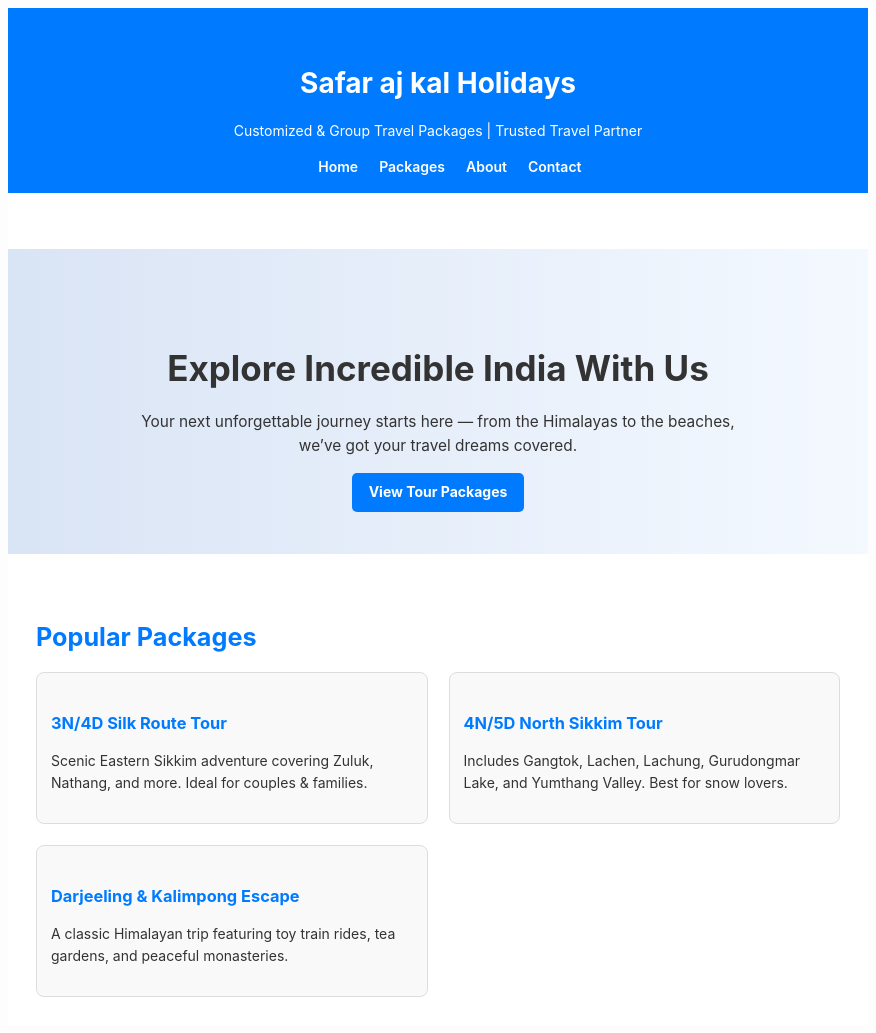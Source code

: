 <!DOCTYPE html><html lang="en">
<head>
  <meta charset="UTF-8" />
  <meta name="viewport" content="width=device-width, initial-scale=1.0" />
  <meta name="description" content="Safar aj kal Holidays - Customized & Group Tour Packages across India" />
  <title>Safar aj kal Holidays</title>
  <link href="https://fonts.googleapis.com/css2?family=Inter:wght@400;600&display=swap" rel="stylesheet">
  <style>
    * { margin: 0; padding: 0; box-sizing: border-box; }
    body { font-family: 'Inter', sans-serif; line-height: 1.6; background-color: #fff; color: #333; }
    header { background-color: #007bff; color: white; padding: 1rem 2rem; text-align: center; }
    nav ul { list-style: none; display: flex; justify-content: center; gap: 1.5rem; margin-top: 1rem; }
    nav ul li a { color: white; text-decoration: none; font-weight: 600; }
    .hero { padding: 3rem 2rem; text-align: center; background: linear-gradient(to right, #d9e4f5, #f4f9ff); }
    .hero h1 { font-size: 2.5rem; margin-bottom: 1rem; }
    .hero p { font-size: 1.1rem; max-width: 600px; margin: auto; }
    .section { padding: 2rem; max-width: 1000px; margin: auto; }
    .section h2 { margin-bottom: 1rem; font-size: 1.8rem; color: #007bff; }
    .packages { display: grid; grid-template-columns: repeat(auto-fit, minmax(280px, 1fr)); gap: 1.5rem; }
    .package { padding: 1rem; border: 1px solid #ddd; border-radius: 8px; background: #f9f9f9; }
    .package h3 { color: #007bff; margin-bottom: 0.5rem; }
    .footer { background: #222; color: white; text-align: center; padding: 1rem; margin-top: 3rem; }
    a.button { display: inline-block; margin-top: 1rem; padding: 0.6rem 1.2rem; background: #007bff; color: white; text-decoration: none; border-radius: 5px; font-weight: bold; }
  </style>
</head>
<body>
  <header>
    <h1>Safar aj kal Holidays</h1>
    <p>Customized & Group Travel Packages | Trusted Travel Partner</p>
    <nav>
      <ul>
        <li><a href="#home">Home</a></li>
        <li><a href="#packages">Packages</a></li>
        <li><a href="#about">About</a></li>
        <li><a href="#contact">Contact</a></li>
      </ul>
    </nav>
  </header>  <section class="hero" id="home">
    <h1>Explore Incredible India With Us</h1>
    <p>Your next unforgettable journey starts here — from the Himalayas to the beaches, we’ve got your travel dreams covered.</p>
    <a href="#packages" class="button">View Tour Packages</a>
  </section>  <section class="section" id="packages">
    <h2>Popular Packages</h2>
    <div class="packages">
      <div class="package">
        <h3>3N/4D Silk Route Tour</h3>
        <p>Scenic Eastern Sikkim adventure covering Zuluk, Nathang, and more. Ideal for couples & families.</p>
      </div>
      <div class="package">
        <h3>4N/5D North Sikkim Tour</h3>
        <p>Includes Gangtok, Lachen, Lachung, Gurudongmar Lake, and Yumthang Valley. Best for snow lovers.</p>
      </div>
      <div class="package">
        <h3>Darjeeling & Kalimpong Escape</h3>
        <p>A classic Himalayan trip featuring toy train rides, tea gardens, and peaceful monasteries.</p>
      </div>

§

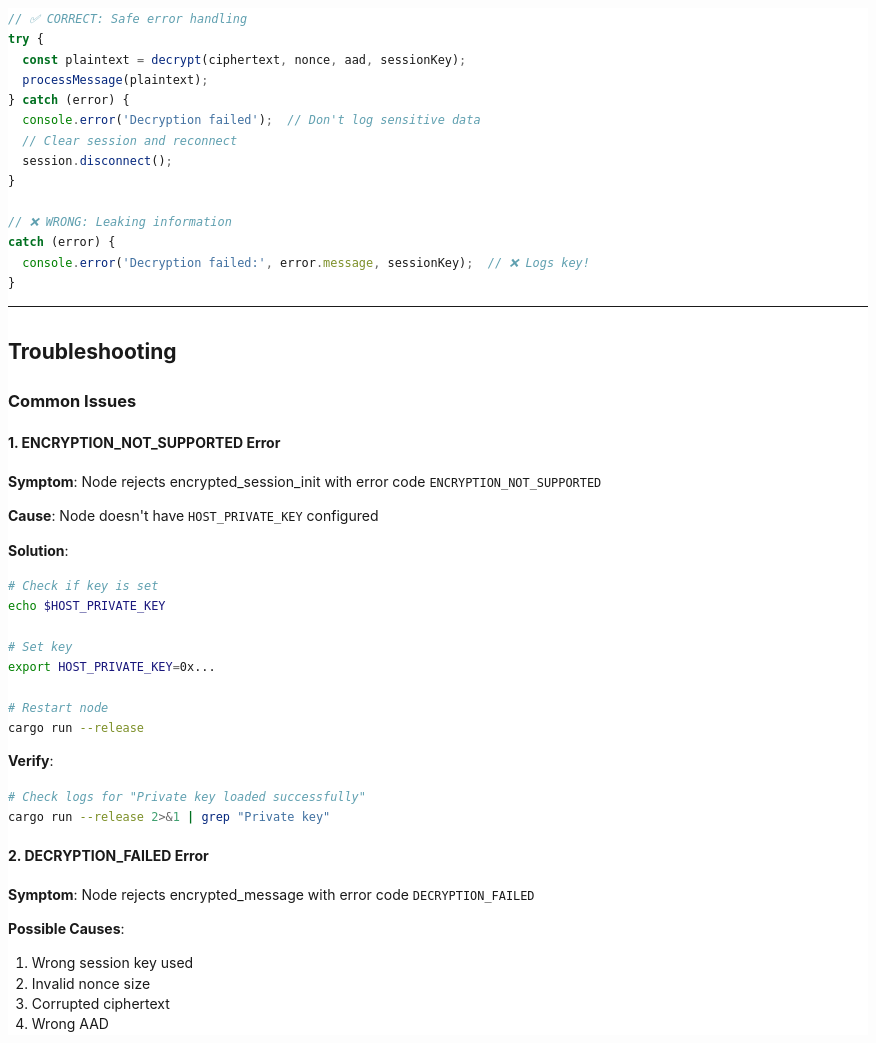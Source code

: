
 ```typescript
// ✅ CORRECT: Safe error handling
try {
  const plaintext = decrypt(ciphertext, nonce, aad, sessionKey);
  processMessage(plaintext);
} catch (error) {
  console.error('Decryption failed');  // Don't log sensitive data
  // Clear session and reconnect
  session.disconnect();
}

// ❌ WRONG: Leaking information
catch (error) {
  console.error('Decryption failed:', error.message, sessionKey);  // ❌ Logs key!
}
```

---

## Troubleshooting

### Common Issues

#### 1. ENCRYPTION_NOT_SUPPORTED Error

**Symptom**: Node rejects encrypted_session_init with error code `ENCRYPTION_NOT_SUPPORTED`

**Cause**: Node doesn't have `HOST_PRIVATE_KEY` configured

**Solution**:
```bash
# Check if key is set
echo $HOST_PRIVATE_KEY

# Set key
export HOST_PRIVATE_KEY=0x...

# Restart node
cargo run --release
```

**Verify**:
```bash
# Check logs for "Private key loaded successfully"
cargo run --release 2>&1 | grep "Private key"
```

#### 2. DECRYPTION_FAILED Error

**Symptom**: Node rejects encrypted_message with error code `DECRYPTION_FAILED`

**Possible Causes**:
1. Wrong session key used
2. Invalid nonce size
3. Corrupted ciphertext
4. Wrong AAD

§

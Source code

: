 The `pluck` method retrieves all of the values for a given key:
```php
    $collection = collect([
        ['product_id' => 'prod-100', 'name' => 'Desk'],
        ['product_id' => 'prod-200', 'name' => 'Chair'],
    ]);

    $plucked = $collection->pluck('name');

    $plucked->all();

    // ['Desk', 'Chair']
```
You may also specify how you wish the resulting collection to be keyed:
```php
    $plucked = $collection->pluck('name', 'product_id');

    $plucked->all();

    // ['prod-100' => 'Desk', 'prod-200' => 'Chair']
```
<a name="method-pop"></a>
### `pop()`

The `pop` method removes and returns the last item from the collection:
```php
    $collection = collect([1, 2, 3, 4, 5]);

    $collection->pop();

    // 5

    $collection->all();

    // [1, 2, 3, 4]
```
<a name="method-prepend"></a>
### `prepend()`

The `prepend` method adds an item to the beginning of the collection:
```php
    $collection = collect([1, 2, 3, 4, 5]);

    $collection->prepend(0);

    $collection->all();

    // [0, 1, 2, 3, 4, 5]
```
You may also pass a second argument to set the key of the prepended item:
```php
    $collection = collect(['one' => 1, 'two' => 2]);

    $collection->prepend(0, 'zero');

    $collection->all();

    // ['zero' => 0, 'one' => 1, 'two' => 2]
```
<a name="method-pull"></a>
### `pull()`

§

**Aim of the task:** In how many lines of the material does the word "center" appear? Give only the number.

**Solution for this task:** 4